» Requirement:
Restate the listing below word for word. No picture belongs in the result.

________

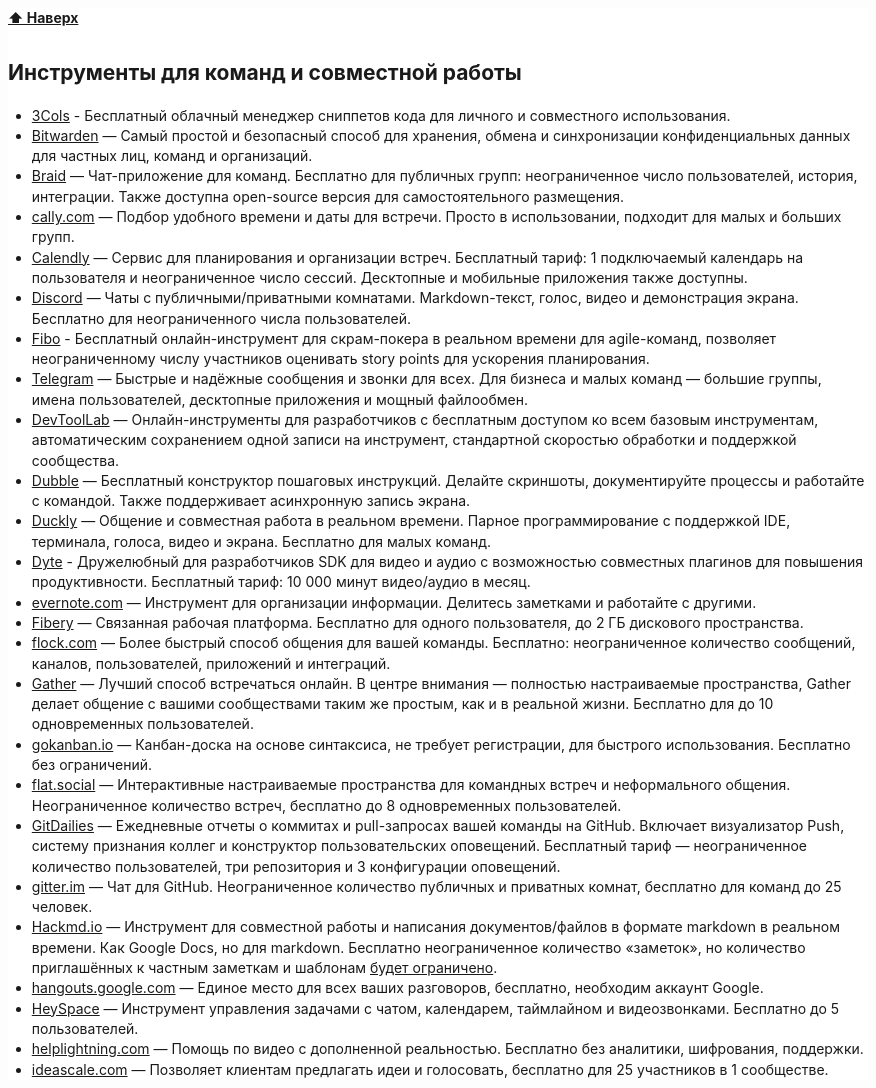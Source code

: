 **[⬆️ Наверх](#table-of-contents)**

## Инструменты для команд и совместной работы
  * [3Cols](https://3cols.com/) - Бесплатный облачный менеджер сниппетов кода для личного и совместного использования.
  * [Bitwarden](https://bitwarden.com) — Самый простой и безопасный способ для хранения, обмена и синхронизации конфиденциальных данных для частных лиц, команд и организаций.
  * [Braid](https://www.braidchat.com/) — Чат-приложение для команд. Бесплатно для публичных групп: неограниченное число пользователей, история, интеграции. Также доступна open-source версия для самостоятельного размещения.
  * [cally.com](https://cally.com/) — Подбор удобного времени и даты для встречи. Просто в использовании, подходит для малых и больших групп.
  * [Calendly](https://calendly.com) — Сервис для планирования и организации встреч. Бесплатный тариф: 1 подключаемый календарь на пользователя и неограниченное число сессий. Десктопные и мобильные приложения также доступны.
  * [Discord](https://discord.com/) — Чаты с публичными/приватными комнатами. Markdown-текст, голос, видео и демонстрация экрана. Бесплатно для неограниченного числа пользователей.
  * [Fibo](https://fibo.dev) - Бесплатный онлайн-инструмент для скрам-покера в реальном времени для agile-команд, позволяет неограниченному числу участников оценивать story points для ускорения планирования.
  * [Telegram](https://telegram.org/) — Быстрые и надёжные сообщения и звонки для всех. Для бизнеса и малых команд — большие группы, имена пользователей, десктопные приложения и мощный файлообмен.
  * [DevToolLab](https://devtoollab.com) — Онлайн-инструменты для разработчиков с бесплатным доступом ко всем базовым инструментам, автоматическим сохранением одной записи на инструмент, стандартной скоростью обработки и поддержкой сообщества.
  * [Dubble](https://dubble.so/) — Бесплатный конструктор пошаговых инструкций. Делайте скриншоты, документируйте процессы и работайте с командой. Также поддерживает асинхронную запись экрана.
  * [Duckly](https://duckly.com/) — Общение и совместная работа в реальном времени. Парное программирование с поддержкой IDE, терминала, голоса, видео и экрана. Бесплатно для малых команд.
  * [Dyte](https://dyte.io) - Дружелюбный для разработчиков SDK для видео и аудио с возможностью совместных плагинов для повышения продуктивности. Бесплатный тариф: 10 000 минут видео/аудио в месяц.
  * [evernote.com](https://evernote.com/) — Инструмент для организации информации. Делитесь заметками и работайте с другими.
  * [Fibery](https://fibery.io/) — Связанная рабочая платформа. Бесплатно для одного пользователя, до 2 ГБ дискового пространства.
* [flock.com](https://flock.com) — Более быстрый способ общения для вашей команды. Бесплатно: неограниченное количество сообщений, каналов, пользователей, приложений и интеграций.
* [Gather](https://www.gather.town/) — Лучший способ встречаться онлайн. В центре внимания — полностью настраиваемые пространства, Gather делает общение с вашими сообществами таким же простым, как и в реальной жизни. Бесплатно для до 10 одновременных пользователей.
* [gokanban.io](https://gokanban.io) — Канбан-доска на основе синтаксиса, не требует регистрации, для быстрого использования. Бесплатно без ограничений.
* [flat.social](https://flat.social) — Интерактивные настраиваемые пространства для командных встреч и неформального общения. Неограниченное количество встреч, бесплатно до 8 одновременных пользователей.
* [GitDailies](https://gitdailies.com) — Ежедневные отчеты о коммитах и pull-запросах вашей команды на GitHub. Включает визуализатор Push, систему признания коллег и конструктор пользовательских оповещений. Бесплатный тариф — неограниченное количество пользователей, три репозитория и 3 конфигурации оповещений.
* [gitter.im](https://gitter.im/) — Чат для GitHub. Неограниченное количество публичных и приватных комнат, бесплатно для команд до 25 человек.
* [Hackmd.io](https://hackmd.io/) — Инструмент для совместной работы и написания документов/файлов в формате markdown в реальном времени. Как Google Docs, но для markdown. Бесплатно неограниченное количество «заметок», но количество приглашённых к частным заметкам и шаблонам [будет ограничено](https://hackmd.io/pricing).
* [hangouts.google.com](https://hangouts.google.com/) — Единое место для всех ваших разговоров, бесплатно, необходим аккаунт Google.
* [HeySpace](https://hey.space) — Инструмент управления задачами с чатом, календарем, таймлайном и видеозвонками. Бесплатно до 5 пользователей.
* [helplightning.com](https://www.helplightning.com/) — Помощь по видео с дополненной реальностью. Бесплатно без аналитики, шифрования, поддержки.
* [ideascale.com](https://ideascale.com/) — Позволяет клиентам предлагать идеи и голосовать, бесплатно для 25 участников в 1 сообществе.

________

» Answer box:
Source code

: **[⬆️ Наверх](#table-of-contents)**

## Инструменты для команд и совместной работы
  * [3Cols](https://3cols.com/) - Бесплатный облачный менеджер сниппетов кода для личного и совместного использования.
  * [Bitwarden](https://bitwarden.com) — Самый простой и безопасный способ для хранения, обмена и синхронизации конфиденциальных данных для частных лиц, команд и организаций.
  * [Braid](https://www.braidchat.com/) — Чат-приложение для команд. Бесплатно для публичных групп: неограниченное число пользователей, история, интеграции. Также доступна open-source версия для самостоятельного размещения.
  * [cally.com](https://cally.com/) — Подбор удобного времени и даты для встречи. Просто в использовании, подходит для малых и больших групп.
  * [Calendly](https://calendly.com) — Сервис для планирования и организации встреч. Бесплатный тариф: 1 подключаемый календарь на пользователя и неограниченное число сессий. Десктопные и мобильные приложения также доступны.
  * [Discord](https://discord.com/) — Чаты с публичными/приватными комнатами. Markdown-текст, голос, видео и демонстрация экрана. Бесплатно для неограниченного числа пользователей.
  * [Fibo](https://fibo.dev) - Бесплатный онлайн-инструмент для скрам-покера в реальном времени для agile-команд, позволяет неограниченному числу участников оценивать story points для ускорения планирования.
  * [Telegram](https://telegram.org/) — Быстрые и надёжные сообщения и звонки для всех. Для бизнеса и малых команд — большие группы, имена пользователей, десктопные приложения и мощный файлообмен.
  * [DevToolLab](https://devtoollab.com) — Онлайн-инструменты для разработчиков с бесплатным доступом ко всем базовым инструментам, автоматическим сохранением одной записи на инструмент, стандартной скоростью обработки и поддержкой сообщества.
  * [Dubble](https://dubble.so/) — Бесплатный конструктор пошаговых инструкций. Делайте скриншоты, документируйте процессы и работайте с командой. Также поддерживает асинхронную запись экрана.
  * [Duckly](https://duckly.com/) — Общение и совместная работа в реальном времени. Парное программирование с поддержкой IDE, терминала, голоса, видео и экрана. Бесплатно для малых команд.
  * [Dyte](https://dyte.io) - Дружелюбный для разработчиков SDK для видео и аудио с возможностью совместных плагинов для повышения продуктивности. Бесплатный тариф: 10 000 минут видео/аудио в месяц.
  * [evernote.com](https://evernote.com/) — Инструмент для организации информации. Делитесь заметками и работайте с другими.
  * [Fibery](https://fibery.io/) — Связанная рабочая платформа. Бесплатно для одного пользователя, до 2 ГБ дискового пространства.
* [flock.com](https://flock.com) — Более быстрый способ общения для вашей команды. Бесплатно: неограниченное количество сообщений, каналов, пользователей, приложений и интеграций.
* [Gather](https://www.gather.town/) — Лучший способ встречаться онлайн. В центре внимания — полностью настраиваемые пространства, Gather делает общение с вашими сообществами таким же простым, как и в реальной жизни. Бесплатно для до 10 одновременных пользователей.
* [gokanban.io](https://gokanban.io) — Канбан-доска на основе синтаксиса, не требует регистрации, для быстрого использования. Бесплатно без ограничений.
* [flat.social](https://flat.social) — Интерактивные настраиваемые пространства для командных встреч и неформального общения. Неограниченное количество встреч, бесплатно до 8 одновременных пользователей.
* [GitDailies](https://gitdailies.com) — Ежедневные отчеты о коммитах и pull-запросах вашей команды на GitHub. Включает визуализатор Push, систему признания коллег и конструктор пользовательских оповещений. Бесплатный тариф — неограниченное количество пользователей, три репозитория и 3 конфигурации оповещений.
* [gitter.im](https://gitter.im/) — Чат для GitHub. Неограниченное количество публичных и приватных комнат, бесплатно для команд до 25 человек.
* [Hackmd.io](https://hackmd.io/) — Инструмент для совместной работы и написания документов/файлов в формате markdown в реальном времени. Как Google Docs, но для markdown. Бесплатно неограниченное количество «заметок», но количество приглашённых к частным заметкам и шаблонам [будет ограничено](https://hackmd.io/pricing).
* [hangouts.google.com](https://hangouts.google.com/) — Единое место для всех ваших разговоров, бесплатно, необходим аккаунт Google.
* [HeySpace](https://hey.space) — Инструмент управления задачами с чатом, календарем, таймлайном и видеозвонками. Бесплатно до 5 пользователей.
* [helplightning.com](https://www.helplightning.com/) — Помощь по видео с дополненной реальностью. Бесплатно без аналитики, шифрования, поддержки.
* [ideascale.com](https://ideascale.com/) — Позволяет клиентам предлагать идеи и голосовать, бесплатно для 25 участников в 1 сообществе.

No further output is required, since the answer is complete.